=== Section Start ===

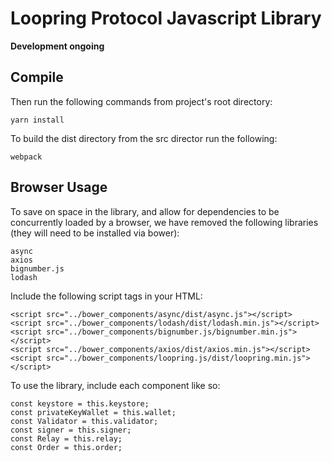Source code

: # Loopring Protocol Javascript Library

**Development ongoing**

## Compile

Then run the following commands from project's root directory:
 
```
yarn install
```

To build the dist directory from the src director run the following:

```
webpack
```

## Browser Usage

To save on space in the library, and allow for dependencies to be concurrently loaded by a browser, we have removed the following libraries (they will need to be installed via bower):

```
async
axios
bignumber.js
lodash
```

Include the following script tags in your HTML:

```
<script src="../bower_components/async/dist/async.js"></script>
<script src="../bower_components/lodash/dist/lodash.min.js"></script>
<script src="../bower_components/bignumber.js/bignumber.min.js"></script>
<script src="../bower_components/axios/dist/axios.min.js"></script>
<script src="../bower_components/loopring.js/dist/loopring.min.js"></script>
```

To use the library, include each component like so:

```
const keystore = this.keystore;
const privateKeyWallet = this.wallet;
const Validator = this.validator;
const signer = this.signer;
const Relay = this.relay;
const Order = this.order;
```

=== Section End ===

What you should do: Each line containing "following" belongs in the answer; pick these out of the material and copy them.

Solution:
Then run the following commands from project's root directory:
To build the dist directory from the src director run the following:
To save on space in the library, and allow for dependencies to be concurrently loaded by a browser, we have removed the following libraries (they will need to be installed via bower):
Include the following script tags in your HTML:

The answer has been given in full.